In its summary of Albanian operations it
reports that it is currently conducting an
evaluation work program to identify opportunities.
As of February 29, 2008, no proven
reserves or value can be attributed to its
properties. Stream Oil & Gas has taken over
23 producing wells since beginning operations
in November 2007. A well rehabilitation
program is ongoing with a scope to understand
well behavior and define appropriate
methods to increase crude oil production.
The company’s agreement with
Albpetrol Sh.A (“Albpetrol”) provides additional
revenues.
A 3D passive seismic program is running
over the Delvina gas field in order to map
the existing production area and define upside
potential.
Preliminary results are encouraging and
indicate a more than sufficient micro-seismic
event presence during the first three
months of operations. This
will allow construction of a
subsurface model earlier than
previously expected, around
mid-2008.
Company officials say their
objective is to grow production
by using enhanced recovery
techniques for carbonate
reservoirs such as the radial jet
developed in Alberta for the
foothills projects.

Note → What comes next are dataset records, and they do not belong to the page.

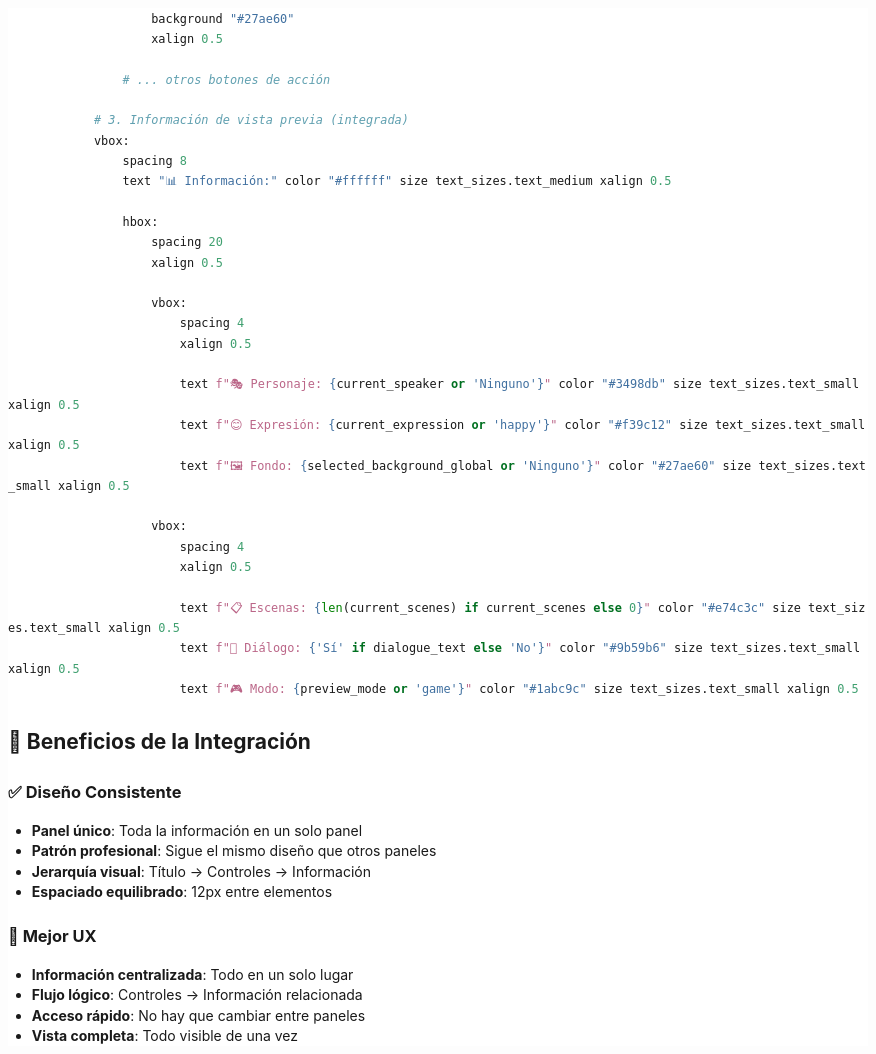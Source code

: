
 ```python
                    background "#27ae60"
                    xalign 0.5
                
                # ... otros botones de acción
            
            # 3. Información de vista previa (integrada)
            vbox:
                spacing 8
                text "📊 Información:" color "#ffffff" size text_sizes.text_medium xalign 0.5
                
                hbox:
                    spacing 20
                    xalign 0.5
                    
                    vbox:
                        spacing 4
                        xalign 0.5
                        
                        text f"🎭 Personaje: {current_speaker or 'Ninguno'}" color "#3498db" size text_sizes.text_small xalign 0.5
                        text f"😊 Expresión: {current_expression or 'happy'}" color "#f39c12" size text_sizes.text_small xalign 0.5
                        text f"🖼️ Fondo: {selected_background_global or 'Ninguno'}" color "#27ae60" size text_sizes.text_small xalign 0.5
                    
                    vbox:
                        spacing 4
                        xalign 0.5
                        
                        text f"📋 Escenas: {len(current_scenes) if current_scenes else 0}" color "#e74c3c" size text_sizes.text_small xalign 0.5
                        text f"💬 Diálogo: {'Sí' if dialogue_text else 'No'}" color "#9b59b6" size text_sizes.text_small xalign 0.5
                        text f"🎮 Modo: {preview_mode or 'game'}" color "#1abc9c" size text_sizes.text_small xalign 0.5
```

## 🎯 **Beneficios de la Integración**

### ✅ **Diseño Consistente**
- **Panel único**: Toda la información en un solo panel
- **Patrón profesional**: Sigue el mismo diseño que otros paneles
- **Jerarquía visual**: Título → Controles → Información
- **Espaciado equilibrado**: 12px entre elementos

### 🎨 **Mejor UX**
- **Información centralizada**: Todo en un solo lugar
- **Flujo lógico**: Controles → Información relacionada
- **Acceso rápido**: No hay que cambiar entre paneles
- **Vista completa**: Todo visible de una vez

The Company
is preparing to develop
the Delvina gas field with infill
drilling and plans to use the
gas for power generation.
Management is also discussing a number
of local alliances to maximize value.
Over the previous four months, Stream
Oil & Gas has spent $543,478 developing
its Albanian properties.
Operating, sales and transportations costs
were $192,645 and administrative expenses
totaled $548,939, resulting in a total operating
loss for the period of $298,565.
As at February 29, 2008, the balance of
Stream Oil & Gas’s cash
committed to property development
under its agreements
with Albpetrol was US $
3,489,688.
On a consolidated basis,
the company’s current working
capital is about $2.2 million.
The company has plans to
continue well take-over and
rehabilitation work in order
to optimize production for
the remainder of 2008. For
the second and third quarters
of 2008 another 50 producing
and non-producing wells are to be added
to the portfolio of the company. Rehabilitation
work, in addition to basic work that is
currently underway, will include pump replacement
and radial jet method testing.
Based on the number of wells, the planned
budget for the remainder of the year is US
$15 to $20 million. The company intends to
raise additional financing required through
a private placement following the initial rehabilitation
results.
The company also plans to complete a
full review in accordance with NI 51-101
standards by the end of 2008 to update and
determine the corresponding recoverable reserves.
Stream, the company’s wholly owned
Cayman Islands subsidiary, is engaged in
oil and gas exploration, development and
production. Stream was founded to acquire
interests in petroleum producing fields in
Albania and elsewhere. On August 8, 2007,
Albpetrol, the Albanian state exploration
and production company, transferred to
Stream four license agreements with Albania’s
National Petroleum Agency. These
License Agreements gave Stream access to
three fully developed onshore oil fields and
one partially developed onshore gas field.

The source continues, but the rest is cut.